トップインタビュー【復刻インタビュー】LOST IN TIME(2007年3月号)-例え敵を作っても、本当のことを叫び続ける

例え敵を作っても、本当のことを叫び続ける

2007.03.01

ボーカル海北がベースからギターに変わるなど転換期を迎えたLOST IN TIME。シングル『まだ故郷へは帰れない』、『旅立ち前夜』からその変化が伺えたが、そこにはただ楽器が増えたり減ったり、演奏する人が変わっただけではないLOST IN TIME自身の変化があった! サポートメンバーを迎えて制作された新生LOST IN TIMEによる初のアルバム『さぁ、旅を始めよう』は彼らが今後どこに向かい、どんな音楽をやっていくつもりかという決意表明が満ち溢れており、詞に、音に、歌に魂を揺さぶられる本気が込められている。「史上最高傑作」と言い切れるほどのアルバムと、今後の活動への熱い思いを聞いてみた。(interview:古川はる香)

自分の中の毒がやっと目を覚ました

──今回のアルバムは自ら“最高傑作”と言ってしまうほどの出来に!?

海北大輔(Vo、Gu):有り難うございます。でもこれはまだ過程ですね。どっちかって言うと周囲の人がそう言ってくれる感があって。うれしいのはやまやまなんですけど正直「できたー!!」っていう達成感は今までのアルバムで一番ないんですよ。それは何なんだろうって思ったら、(流れが)持続してるんですよ。今もアルバム作ってるときと同じように曲を書いてるし、充実してる感じが続いています。もう1枚年内に出せたらいいなっていうくらいエネルギーはありますね。

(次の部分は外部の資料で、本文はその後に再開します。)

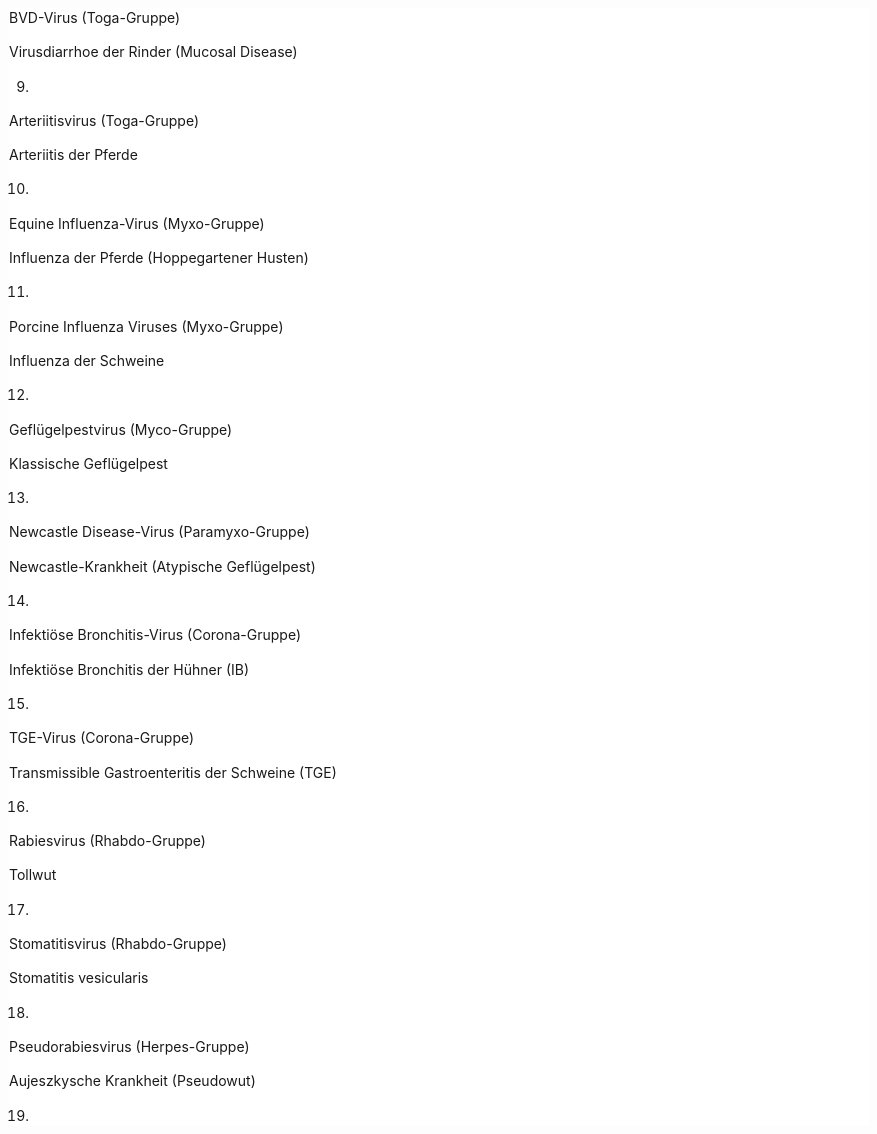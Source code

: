BVD-Virus (Toga-Gruppe)

Virusdiarrhoe der Rinder (Mucosal Disease)

9.

Arteriitisvirus (Toga-Gruppe)

Arteriitis der Pferde

10.

Equine Influenza-Virus (Myxo-Gruppe)

Influenza der Pferde (Hoppegartener Husten)

11.

Porcine Influenza Viruses (Myxo-Gruppe)

Influenza der Schweine

12.

Geflügelpestvirus (Myco-Gruppe)

Klassische Geflügelpest

13.

Newcastle Disease-Virus (Paramyxo-Gruppe)

Newcastle-Krankheit (Atypische Geflügelpest)

14.

Infektiöse Bronchitis-Virus (Corona-Gruppe)

Infektiöse Bronchitis der Hühner (IB)

15.

TGE-Virus (Corona-Gruppe)

Transmissible Gastroenteritis der Schweine (TGE)

16.

Rabiesvirus (Rhabdo-Gruppe)

Tollwut

17.

Stomatitisvirus (Rhabdo-Gruppe)

Stomatitis vesicularis

18.

Pseudorabiesvirus (Herpes-Gruppe)

Aujeszkysche Krankheit (Pseudowut)

19.
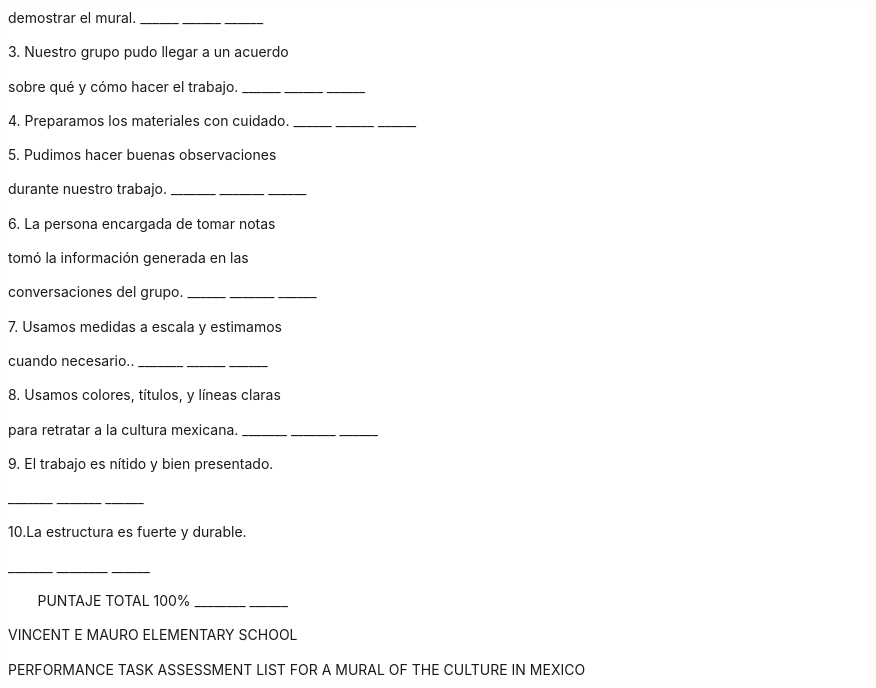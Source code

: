 </p>
<p>
demostrar el mural.                                         ______          ______       ______
</p>
<p>
3. Nuestro grupo pudo llegar a un acuerdo
</p>
<p>
sobre qué y cómo hacer el trabajo.                 ______           ______       ______
</p>
<p>
4. Preparamos los materiales con cuidado.    ______         ______          ______
</p>
<p>
5. Pudimos hacer buenas observaciones
</p>
<p>
durante nuestro trabajo.                                 _______       _______      ______
</p>
<p>
6. La persona encargada de tomar notas
</p>
<p>
tomó la información generada en las
</p>
<p>
conversaciones  del grupo.                            ______         _______      ______
</p>
<p>
7. Usamos medidas a escala y estimamos
</p>
<p>
cuando necesario..                                          _______        ______      ______
</p>
<p>
8. Usamos colores, títulos, y líneas claras
</p>
<p>
para retratar a la cultura mexicana.                _______       _______     ______
</p>
<p>
9. El trabajo es nítido y bien presentado.
</p>
<p>
_______       _______      ______
</p>
<p>
10.La estructura es fuerte y durable.
</p>
<p>
_______      ________    ______
</p>
<p>
<font color="#ffffff" style="visibility:hidden;">
____
</font>
PUNTAJE TOTAL                                             100%        ________    ______
</p>
<p>
VINCENT E MAURO ELEMENTARY SCHOOL
</p>
<p>
PERFORMANCE TASK ASSESSMENT LIST FOR A MURAL OF THE CULTURE IN MEXICO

──何かに向かって歩いていくうちに出来た感じですか?

海北:そうですね。でもこれから歩くぞ、突っ走るぞって決意を込めることは間違いなくできているアルバムだと思うので。決意だけで終わっちゃったら、それこそ口だけだし。この次どうしていくのかを考えて曲を書いてるのが、今本当に楽しくて。生活としても、下北沢を出て少し離れた街に引っ越したり。拠点というか生活のサイクルから変えて。日当たりめちゃくちゃいい家に住んでて、今めちゃくちゃ朝型なんですよ。いろんなところにメリハリつけて、やっていこうかなって。

──意識が変わったのは、どのあたりからですか?

海北:まず決意があって、意識を変えていった結果2人になったんです。昨年の野音に向けてのツアー中に、まずベースを置くことを考えたし。もっと真ん中に立ってバンドを背負ってかなきゃいけないんだって決意もしたし。3ピースのトライアングルのバランス感って、時にすごくいいものではあるんだけど、中心がないんですよ。中心に人がいない。その中心人物にならなきゃいけないって自覚をどこかで避けてた気がするんですね。どこかで役割分担できるかなって甘えてた。それがだんだん曲をつくるモチベーションだったりに悪影響を及ぼしていたのは事実だったし。そこで新しくプロデューサーを迎え入れて「お前がど真ん中に立って、ど真ん中の音楽をやっていこうよ」って言われたときに、目からウロコが落ちたんですね。ああ、やっぱりロックってそういうもんだよなって。仲良く手を取り合ってなんて、そんなきれいごとばっかりで世の中うまくいくわけねーだろって。人間誰しも毒って必要だと思うんですよ。その自分の中に眠ってた毒が、やっと目を覚ましてくれたというか。いろんな発言に対して強く言えるようになったし。強さが時として誰かを傷つけるって自覚はしてるんだけど、強さがないとやっぱり前にも進めない。そういうこともわかってきたので。とにかく今は前に進みたいんです。

ようやく見つけた“譲れないもの”

──『カッターナイフ』は実際の事件が題材に?

海北:これはもうそのまんまを書いたんですよ。

──そのまんまだからこそ、普遍的な感じを受けました。

海北:人間悪いことをして一番悲しいのって、謝る相手がいなくなること。どんなに周りに謝っても、許してくれるのは被害者の人で。その相手がいなくなるって、その人にとっても周りにとっても悲劇。だから人って殺しちゃいけない。本当は理由なんてなくっていいんですよ。殺しちゃいけないから殺しちゃいけない。なんでみんな言えないんだろうって。今って「どうして人を殺しちゃいけないんですか?」って小学生が先生に聞いたら、「今それを説明するパンフレットを作ってるから待ってくれ」っていう世の中なんですよ。

──そんなこと言われるんですか!?

海北:学校の先生がそう言っちゃうんですよ。そんな学校に俺、子供預けたいと思わないし。その答えを教えてもらわず育った子供たちばっかりの国にいたいとも思えないし。だったら何か訴えていかなきゃいけない。ロックは常に世の中に一石を投じることを担ってきたはずなのに、なんでこんなに仲良しこよしになっちゃったんだろうって。そうさせてしまった罪って自分にもあって。だからこそ償いも含めて、俺はもっといろんな人に嫌われなきゃいけないし、嫌われても貫いていかなきゃいけないんだなって。でも(大岡)源ちゃんは源ちゃんで変わらずいてくれるから。源ちゃんが周りの人たちと仲良くやっててくれたらそれでいいですね。「海北あんなヤツだけど、まぁ源ちゃんいいヤツだから」ってなれば(笑)。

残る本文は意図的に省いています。